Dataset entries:
=== Section Start ===
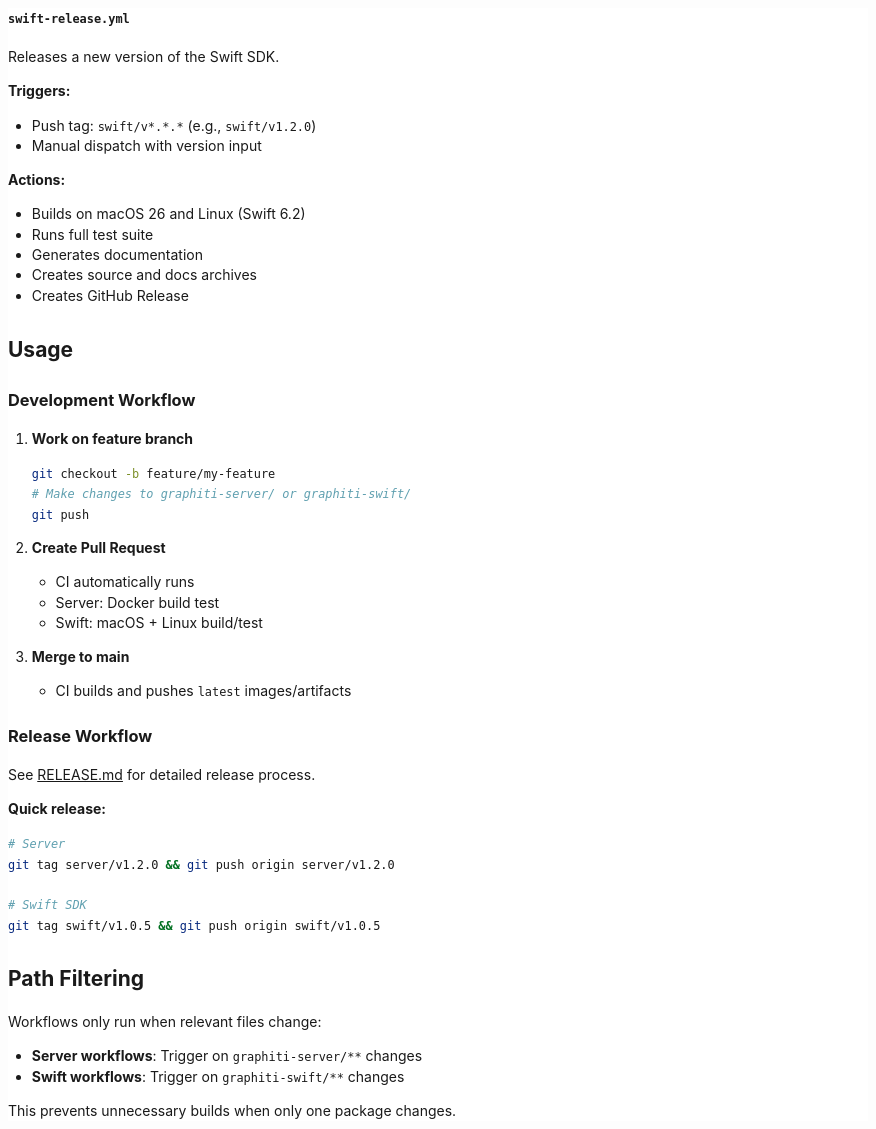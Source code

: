 #### `swift-release.yml`
Releases a new version of the Swift SDK.

**Triggers:**
- Push tag: `swift/v*.*.*` (e.g., `swift/v1.2.0`)
- Manual dispatch with version input

**Actions:**
- Builds on macOS 26 and Linux (Swift 6.2)
- Runs full test suite
- Generates documentation
- Creates source and docs archives
- Creates GitHub Release

## Usage

### Development Workflow

1. **Work on feature branch**
   ```bash
   git checkout -b feature/my-feature
   # Make changes to graphiti-server/ or graphiti-swift/
   git push
   ```

2. **Create Pull Request**
   - CI automatically runs
   - Server: Docker build test
   - Swift: macOS + Linux build/test

3. **Merge to main**
   - CI builds and pushes `latest` images/artifacts

### Release Workflow

See [RELEASE.md](../RELEASE.md) for detailed release process.

**Quick release:**
```bash
# Server
git tag server/v1.2.0 && git push origin server/v1.2.0

# Swift SDK
git tag swift/v1.0.5 && git push origin swift/v1.0.5
```

## Path Filtering

Workflows only run when relevant files change:

- **Server workflows**: Trigger on `graphiti-server/**` changes
- **Swift workflows**: Trigger on `graphiti-swift/**` changes

This prevents unnecessary builds when only one package changes.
=== Section End ===
*WHAT TO WORK ON*:
A word-for-word copy of the lines above from the one with "- Creates GitHub Release" through the one with "See [RELEASE.md](../RELEASE.md) for", inclusive, is the only output wanted.

*REPLY*:
- Creates GitHub Release

## Usage

### Development Workflow

1. **Work on feature branch**
   ```bash
   git checkout -b feature/my-feature
   # Make changes to graphiti-server/ or graphiti-swift/
   git push
   ```

2. **Create Pull Request**
   - CI automatically runs
   - Server: Docker build test
   - Swift: macOS + Linux build/test

3. **Merge to main**
   - CI builds and pushes `latest` images/artifacts

### Release Workflow

See [RELEASE.md](../RELEASE.md) for detailed release process.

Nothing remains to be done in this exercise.